I carry Marigold stock powder and some peanut butter....that's the basis of my stock for stew, add water and any veggies that I choose. I like potatoes, turnip, celeriac, mushrooms and carrots in mine, but I will add peppers, cauliflower, chunks of cucumber, and it's all good :) I add in the soy bow things and bring it up to a boil and reduce to a slow simmer until it's all cooked through. I do add ground pepper, herbs as take my notion, maybe stuff I've found, and I like nuts in mine too.
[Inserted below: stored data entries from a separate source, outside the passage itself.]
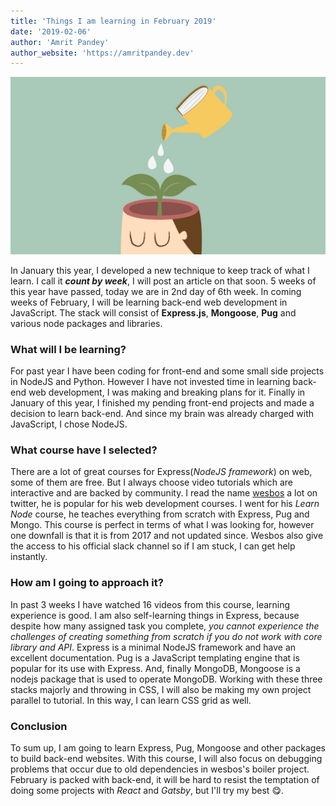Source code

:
 ```yaml
---
title: 'Things I am learning in February 2019'
date: '2019-02-06'
author: 'Amrit Pandey'
author_website: 'https://amritpandey.dev'
---
```

![learning brain picture](./watering-brain.jpg)

In January this year, I developed a new technique to keep track of what I learn. I call it ***count by week***, I will post an article on that soon. 5 weeks of this year have passed, today we are in 2nd day of 6th week. In coming weeks of February, I will be learning back-end web development in JavaScript. The stack will consist of **Express.js**, **Mongoose**, **Pug** and various node packages and libraries.

### What will I be learning?
For past year I have been coding for front-end and some small side projects in NodeJS and Python. However I have not invested time in learning back-end web development, I was making and breaking plans for it. Finally in January of this year, I finished my pending front-end projects and made a decision to learn back-end. And since my brain was already charged with JavaScript, I chose NodeJS.

### What course have I selected?
There are a lot of great courses for Express(*NodeJS framework*) on web, some of them are free. But I always choose video tutorials which are interactive and are backed by community. I read the name [wesbos](https://wesbos.com/) a lot on twitter, he is popular for his web development courses. I went for his *Learn Node* course, he teaches everything from scratch with Express, Pug and Mongo. This course is perfect in terms of what I was looking for, however one downfall is that it is from 2017 and not updated since. Wesbos also give the access to his official slack channel so if I am stuck, I can get help instantly. 

### How am I going to approach it?
In past 3 weeks I have watched 16 videos from this course, learning experience is good. I am also self-learning things in Express, because despite how many assigned task you complete, *you cannot experience the challenges of creating something from scratch if you do not work with core library and API*. Express is a minimal NodeJS framework and have an excellent documentation. Pug is a JavaScript templating engine that is popular for its use with Express. And, finally MongoDB, Mongoose is a nodejs package that is used to operate MongoDB. Working with these three stacks majorly and throwing in CSS, I will also be making my own project parallel to tutorial. In this way, I can learn CSS grid as well.

### Conclusion
To sum up, I am going to learn Express, Pug, Mongoose and other packages to build back-end websites. With this course, I will also focus on debugging problems that occur due to old dependencies in wesbos's boiler project. February is packed with back-end, it will be hard to resist the temptation of doing some projects with *React* and *Gatsby*, but I'll try my best 😋.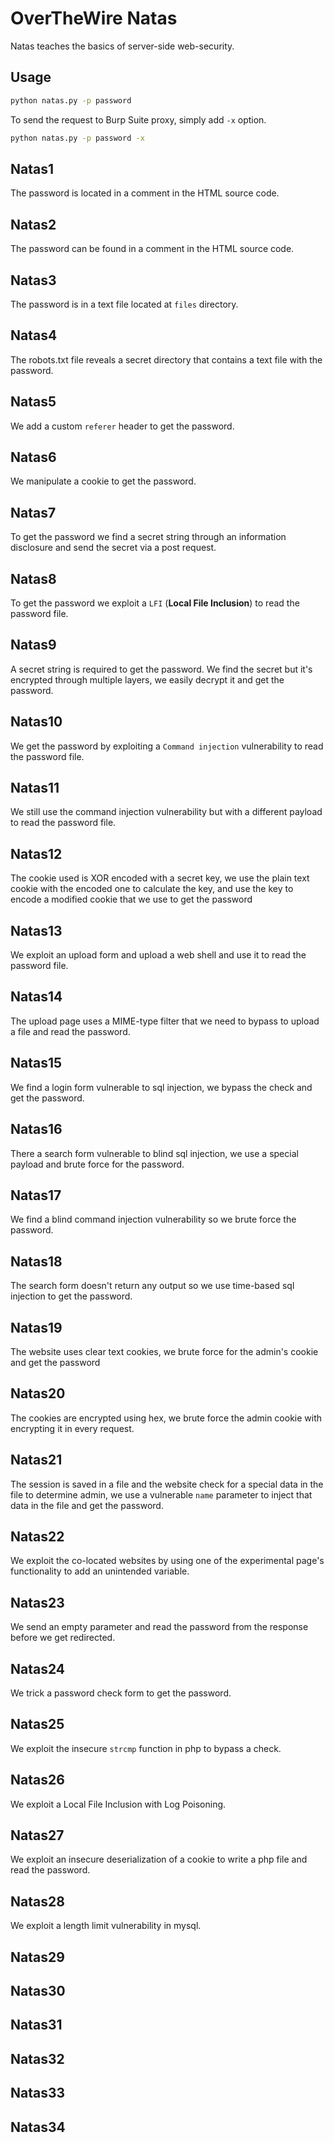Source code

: # OverTheWire Natas

Natas teaches the basics of server-side web-security.

## Usage

```bash
python natas.py -p password
```

To send the request to Burp Suite proxy, simply add `-x` option.

```bash
python natas.py -p password -x
```

## Natas1

The password is located in a comment in the HTML source code.

## Natas2

The password can be found in a comment in the HTML source code.

## Natas3

The password is in a text file located at `files` directory.

## Natas4

The robots.txt file reveals a secret directory that contains a text file with the password.

## Natas5

We add a custom `referer` header to get the password.

## Natas6

We manipulate a cookie to get the password.

## Natas7

To get the password we find a secret string through an information disclosure and send the secret via a post request.

## Natas8

To get the password we exploit a `LFI` (**Local File Inclusion**) to read the password file.

## Natas9

A secret string is required to get the password. We find the secret but it's encrypted through multiple layers, we easily decrypt it and get the password.

## Natas10

We get the password by exploiting a `Command injection` vulnerability to read the password file.

## Natas11

We still use the command injection vulnerability but with a different payload to read the password file.

## Natas12

The cookie used is XOR encoded with a secret key, we use the plain text cookie with the encoded one to calculate the key, and use the key to encode a modified cookie that we use to get the password

## Natas13

We exploit an upload form and upload a web shell and use it to read the password file.

## Natas14

The upload page uses a MIME-type filter that we need to bypass to upload a file and read the password.

## Natas15

We find a login form vulnerable to sql injection, we bypass the check and get the password.

## Natas16

There a search form vulnerable to blind sql injection, we use a special payload and brute force for the password.

## Natas17

We find a blind command injection vulnerability so we brute force the password.

## Natas18

The search form doesn't return any output so we use time-based sql injection to get the password.

## Natas19

The website uses clear text cookies, we brute force for the admin's cookie and get the password

## Natas20

The cookies are encrypted using hex, we brute force the admin cookie with encrypting it in every request.

## Natas21

The session is saved in a file and the website check for a special data in the file to determine admin, we use a vulnerable `name` parameter to inject that data in the file and get the password.

## Natas22

We exploit the co-located websites by using one of the experimental page's functionality to add an unintended variable.

## Natas23

We send an empty parameter and read the password from the response before we get redirected.

## Natas24

We trick a password check form to get the password.

## Natas25

We exploit the insecure `strcmp` function in php to bypass a check.

## Natas26

We exploit a Local File Inclusion with Log Poisoning.

## Natas27

We exploit an insecure deserialization of a cookie to write a php file and read the password.

## Natas28

We exploit a length limit vulnerability in mysql.

## Natas29

## Natas30

## Natas31

## Natas32

## Natas33

## Natas34
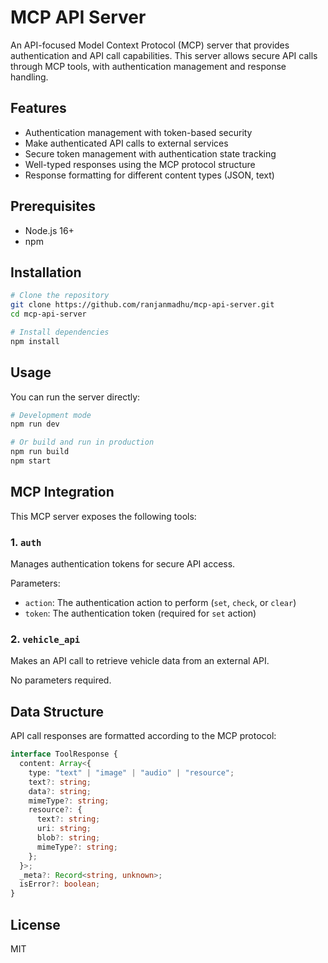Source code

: # MCP API Server

An API-focused Model Context Protocol (MCP) server that provides authentication and API call capabilities. This server allows secure API calls through MCP tools, with authentication management and response handling.

## Features

- Authentication management with token-based security
- Make authenticated API calls to external services
- Secure token management with authentication state tracking
- Well-typed responses using the MCP protocol structure
- Response formatting for different content types (JSON, text)

## Prerequisites

- Node.js 16+
- npm

## Installation

```bash
# Clone the repository
git clone https://github.com/ranjanmadhu/mcp-api-server.git
cd mcp-api-server

# Install dependencies
npm install
```

## Usage

You can run the server directly:

```bash
# Development mode
npm run dev

# Or build and run in production
npm run build
npm start
```

## MCP Integration

This MCP server exposes the following tools:

### 1. `auth`

Manages authentication tokens for secure API access.

Parameters:
- `action`: The authentication action to perform (`set`, `check`, or `clear`)
- `token`: The authentication token (required for `set` action)

### 2. `vehicle_api`

Makes an API call to retrieve vehicle data from an external API.

No parameters required.

## Data Structure

API call responses are formatted according to the MCP protocol:

```typescript
interface ToolResponse {
  content: Array<{
    type: "text" | "image" | "audio" | "resource";
    text?: string;
    data?: string;
    mimeType?: string;
    resource?: {
      text?: string;
      uri: string;
      blob?: string;
      mimeType?: string;
    };
  }>;
  _meta?: Record<string, unknown>;
  isError?: boolean;
}
```

## License

MIT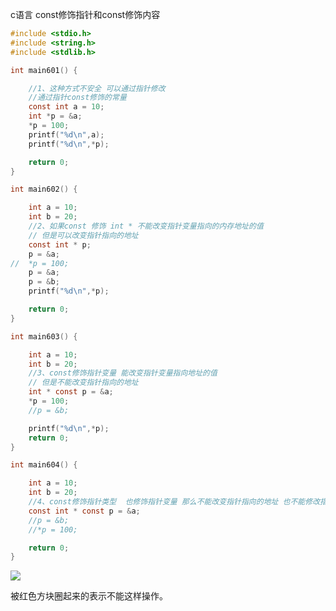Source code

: c语言 const修饰指针和const修饰内容

```c
#include <stdio.h>
#include <string.h>
#include <stdlib.h>

int main601() {

	//1、这种方式不安全 可以通过指针修改
	//通过指针const修饰的常量
	const int a = 10;
	int *p = &a;
	*p = 100;
	printf("%d\n",a);
	printf("%d\n",*p);

	return 0;
}

int main602() {

	int a = 10;
	int b = 20;
	//2、如果const 修饰 int * 不能改变指针变量指向的内存地址的值
	// 但是可以改变指针指向的地址
	const int * p;
	p = &a;
//	*p = 100;
	p = &a;
	p = &b;
	printf("%d\n",*p);

	return 0;
}

int main603() {

	int a = 10;
	int b = 20;
	//3、const修饰指针变量 能改变指针变量指向地址的值
	// 但是不能改变指针指向的地址
	int * const p = &a;
	*p = 100;
	//p = &b;

	printf("%d\n",*p);
	return 0;
}

int main604() {

	int a = 10;
	int b = 20;
	//4、const修饰指针类型  也修饰指针变量 那么不能改变指针指向的地址 也不能修改指针指向的值
	const int * const p = &a;
	//p = &b;
	//*p = 100;

	return 0;
}

```

![](https://xinqianpingtaib2btest.oss-cn-shenzhen.aliyuncs.com/xinqianpingtaib2btest/blogimg/2020/微信截图_20200430002705.jpg)

被红色方块圈起来的表示不能这样操作。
Cashews or pistachios.

This kind of mix curries well, or chilli's well, too.

I do find that if I quickly stir fry the veggies first then it not only enriches the flavour but it speeds up the cooking when the liquid is added.

One pot wonder really :D

M
 

Everything Mac

Bushcrafter (boy, I've got a lot to say!)
Nov 30, 2009
3,112
83
36
Scotland
I know it's not a stew - but I have a wonderful if basic recipe for Squash/ Pumpkin soup.

As much butternut squash / squash / pumpkin as you like

1 or 2 red peppers

Lots and lots of garlic cloves - usually 4 or more for me.

Some chilly to taste (optional)


Chop all the veg (you can leave the squash skin on but I take it off) into rough 1" cubes

Peel the garlic

Put on a baking tray and drizzle olive oil over the lot (not too much)

Bake for about 40 minutes at 200 degrees or so.

Then take it all out and stick in a pan with a good amount of stock - vegetable/ chicken or beef as you prefer.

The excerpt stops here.